═══ Listed records
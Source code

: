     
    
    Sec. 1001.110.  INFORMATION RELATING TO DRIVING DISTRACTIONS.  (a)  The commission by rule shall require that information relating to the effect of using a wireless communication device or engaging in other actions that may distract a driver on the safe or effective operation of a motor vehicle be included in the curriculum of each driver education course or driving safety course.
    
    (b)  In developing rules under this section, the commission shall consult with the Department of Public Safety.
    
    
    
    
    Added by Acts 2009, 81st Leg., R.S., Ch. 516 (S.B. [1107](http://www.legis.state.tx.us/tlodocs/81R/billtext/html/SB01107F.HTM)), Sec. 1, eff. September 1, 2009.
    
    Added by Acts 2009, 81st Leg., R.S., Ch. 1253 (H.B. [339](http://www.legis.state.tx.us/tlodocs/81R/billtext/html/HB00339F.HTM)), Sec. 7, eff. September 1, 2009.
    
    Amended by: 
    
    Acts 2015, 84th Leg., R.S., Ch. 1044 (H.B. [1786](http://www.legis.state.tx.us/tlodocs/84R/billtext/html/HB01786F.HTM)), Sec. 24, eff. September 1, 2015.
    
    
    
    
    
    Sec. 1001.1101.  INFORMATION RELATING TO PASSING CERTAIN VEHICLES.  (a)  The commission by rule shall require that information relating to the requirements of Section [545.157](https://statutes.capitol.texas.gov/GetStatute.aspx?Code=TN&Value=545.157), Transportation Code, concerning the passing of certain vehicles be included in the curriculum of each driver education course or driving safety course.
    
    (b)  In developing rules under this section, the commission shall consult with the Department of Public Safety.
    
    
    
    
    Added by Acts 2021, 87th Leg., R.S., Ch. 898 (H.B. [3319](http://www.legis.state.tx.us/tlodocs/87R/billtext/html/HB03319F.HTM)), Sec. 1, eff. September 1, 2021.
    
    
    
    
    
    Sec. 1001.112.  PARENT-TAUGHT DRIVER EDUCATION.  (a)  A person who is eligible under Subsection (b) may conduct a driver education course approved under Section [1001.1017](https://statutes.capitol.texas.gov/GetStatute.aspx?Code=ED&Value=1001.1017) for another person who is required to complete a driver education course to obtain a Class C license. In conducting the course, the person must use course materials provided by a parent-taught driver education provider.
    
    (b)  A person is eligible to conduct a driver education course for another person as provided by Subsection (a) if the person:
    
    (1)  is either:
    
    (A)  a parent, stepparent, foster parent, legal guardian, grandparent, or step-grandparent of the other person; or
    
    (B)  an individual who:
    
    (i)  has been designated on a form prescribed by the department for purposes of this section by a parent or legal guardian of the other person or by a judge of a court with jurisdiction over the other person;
══════
What is needed
Word for word, return each of the entries shown above.

Problem solution
Source code

:     
    
    Sec. 1001.110.  INFORMATION RELATING TO DRIVING DISTRACTIONS.  (a)  The commission by rule shall require that information relating to the effect of using a wireless communication device or engaging in other actions that may distract a driver on the safe or effective operation of a motor vehicle be included in the curriculum of each driver education course or driving safety course.
    
    (b)  In developing rules under this section, the commission shall consult with the Department of Public Safety.
    
    
    
    
    Added by Acts 2009, 81st Leg., R.S., Ch. 516 (S.B. [1107](http://www.legis.state.tx.us/tlodocs/81R/billtext/html/SB01107F.HTM)), Sec. 1, eff. September 1, 2009.
    
    Added by Acts 2009, 81st Leg., R.S., Ch. 1253 (H.B. [339](http://www.legis.state.tx.us/tlodocs/81R/billtext/html/HB00339F.HTM)), Sec. 7, eff. September 1, 2009.
    
    Amended by: 
    
    Acts 2015, 84th Leg., R.S., Ch. 1044 (H.B. [1786](http://www.legis.state.tx.us/tlodocs/84R/billtext/html/HB01786F.HTM)), Sec. 24, eff. September 1, 2015.
    
    
    
    
    
    Sec. 1001.1101.  INFORMATION RELATING TO PASSING CERTAIN VEHICLES.  (a)  The commission by rule shall require that information relating to the requirements of Section [545.157](https://statutes.capitol.texas.gov/GetStatute.aspx?Code=TN&Value=545.157), Transportation Code, concerning the passing of certain vehicles be included in the curriculum of each driver education course or driving safety course.
    
    (b)  In developing rules under this section, the commission shall consult with the Department of Public Safety.
    
    
    
    
    Added by Acts 2021, 87th Leg., R.S., Ch. 898 (H.B. [3319](http://www.legis.state.tx.us/tlodocs/87R/billtext/html/HB03319F.HTM)), Sec. 1, eff. September 1, 2021.
    
    
    
    
    
    Sec. 1001.112.  PARENT-TAUGHT DRIVER EDUCATION.  (a)  A person who is eligible under Subsection (b) may conduct a driver education course approved under Section [1001.1017](https://statutes.capitol.texas.gov/GetStatute.aspx?Code=ED&Value=1001.1017) for another person who is required to complete a driver education course to obtain a Class C license. In conducting the course, the person must use course materials provided by a parent-taught driver education provider.
    
    (b)  A person is eligible to conduct a driver education course for another person as provided by Subsection (a) if the person:
    
    (1)  is either:
    
    (A)  a parent, stepparent, foster parent, legal guardian, grandparent, or step-grandparent of the other person; or
    
    (B)  an individual who:
    
    (i)  has been designated on a form prescribed by the department for purposes of this section by a parent or legal guardian of the other person or by a judge of a court with jurisdiction over the other person;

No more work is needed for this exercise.